Gradirei tuttavia un’equità di trattamento. Passi per i tifosi, che remeranno sempre in un’unica e soggettiva direzione. Ma perché ieri, 14 maggio, la stragrande maggioranza dei professionisti che aveva ricordato le lacrime di Ronaldo e il dispiacere di Cuper del ‘98, non ha trattato allo stesso modo Perugia-Juve del 2000? Sì, quel match che permise alla Lazio di superare all’ultima giornata la Vecchia Signora e diventare Campione d’Italia. Cadeva pure il ventennale. Di solito per le cifre tonde si fanno anche degli speciali. E invece no. Guai a dare lo stesso spazio del fracasso juventino con quello interista. 

Troppo facile così. O sbaglio? Anche perché, se poi vogliamo proprio dirla tutta, il 5 maggio, oltre ad essere una data Manzoniana, è pure l’inizio del Triplete dell’Inter. E siccome nella storia del calcio italiano, nessuno ha mai conquistato l’hattrick delle competizioni nazionali ed internazionali nella stessa stagione, bè, si dovrebbe esaltare allo stesso modo il via di un trionfo inimitabile (almeno sino ad oggi) piuttosto che una partita persa, come di fatto capitato innumerevoli volte a tutte le più grandi squadre del mondo. Esiste la fatal Verona per il Milan, il gol di Calori del Grifone per la Juve, e pure all’estero ce ne sono di episodi simili.

Il Treble invece in Italia ha un solo padrone. L’Inter di Moratti. Di Mourinho. Di Capitan Zanetti. Di Sneijder e Milito che in quell’anno avrebbero meritato il Pallone d’Oro. Del treno Maicon. Di top players clamorosi nei loro ruoli come Cambiasso, Samuel ed Eto’O.
Ma fa più comodo ricordare solo la sconfitta contro la Lazio. E far finta nulla di quanto accaduto la settimana precedente a Verona, quando De Santis non concesse su Ronaldo un rigore enorme. E col ditino in faccia lo rimproverò di una simulazione che solo lui aveva visto. 
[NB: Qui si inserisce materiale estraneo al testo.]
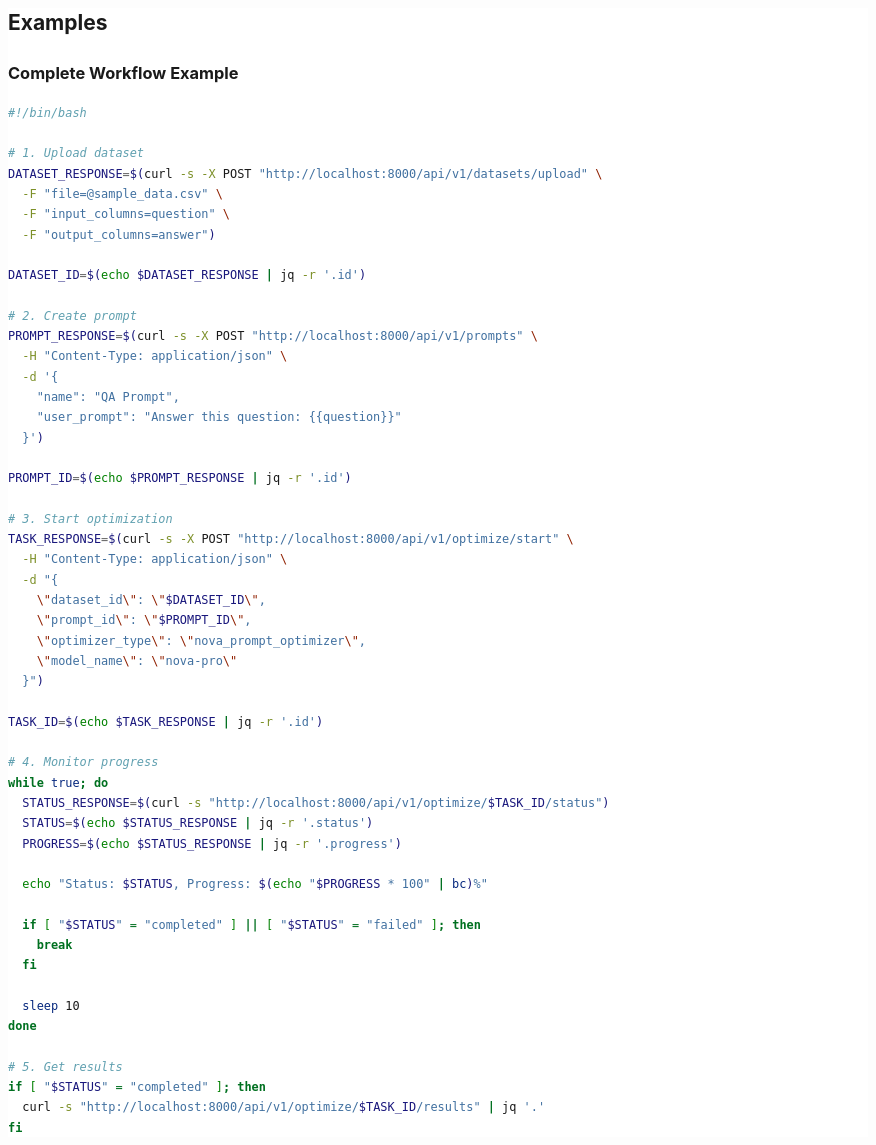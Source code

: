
 ```typescript
```

## Examples

### Complete Workflow Example

```bash
#!/bin/bash

# 1. Upload dataset
DATASET_RESPONSE=$(curl -s -X POST "http://localhost:8000/api/v1/datasets/upload" \
  -F "file=@sample_data.csv" \
  -F "input_columns=question" \
  -F "output_columns=answer")

DATASET_ID=$(echo $DATASET_RESPONSE | jq -r '.id')

# 2. Create prompt
PROMPT_RESPONSE=$(curl -s -X POST "http://localhost:8000/api/v1/prompts" \
  -H "Content-Type: application/json" \
  -d '{
    "name": "QA Prompt",
    "user_prompt": "Answer this question: {{question}}"
  }')

PROMPT_ID=$(echo $PROMPT_RESPONSE | jq -r '.id')

# 3. Start optimization
TASK_RESPONSE=$(curl -s -X POST "http://localhost:8000/api/v1/optimize/start" \
  -H "Content-Type: application/json" \
  -d "{
    \"dataset_id\": \"$DATASET_ID\",
    \"prompt_id\": \"$PROMPT_ID\",
    \"optimizer_type\": \"nova_prompt_optimizer\",
    \"model_name\": \"nova-pro\"
  }")

TASK_ID=$(echo $TASK_RESPONSE | jq -r '.id')

# 4. Monitor progress
while true; do
  STATUS_RESPONSE=$(curl -s "http://localhost:8000/api/v1/optimize/$TASK_ID/status")
  STATUS=$(echo $STATUS_RESPONSE | jq -r '.status')
  PROGRESS=$(echo $STATUS_RESPONSE | jq -r '.progress')
  
  echo "Status: $STATUS, Progress: $(echo "$PROGRESS * 100" | bc)%"
  
  if [ "$STATUS" = "completed" ] || [ "$STATUS" = "failed" ]; then
    break
  fi
  
  sleep 10
done

# 5. Get results
if [ "$STATUS" = "completed" ]; then
  curl -s "http://localhost:8000/api/v1/optimize/$TASK_ID/results" | jq '.'
fi
```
Ognuno può ricordare quello che vuole. Però per favore, che i fatti vengano esposti per quello che sono. Il 5 maggio rimarrà una ferita aperta nella storia dell’Inter. Nessuno lo nega. Ma si dica anche che è un giorno fondamentale, per un percorso unico e storico, della storia del calcio europeo grazie solo all’Inter.

Mentre ad oggi, il 14 maggio, non rappresenta nulla di tutto ciò. Non può. Né Milan, né Juve, né Napoli, né Lazio, né Roma, né nessuno in Italia ha vinto tutto in una stagione. Solo all’Inter è successo. Non è colpa mia se è così. Parliamo di un dato oggettivo, non confutabile.
Mi sa che Materazzi aveva ragione e che l’incubo dell’aver portato a casa tutto, ancora oggi, fa rodere il fegato a troppe persone.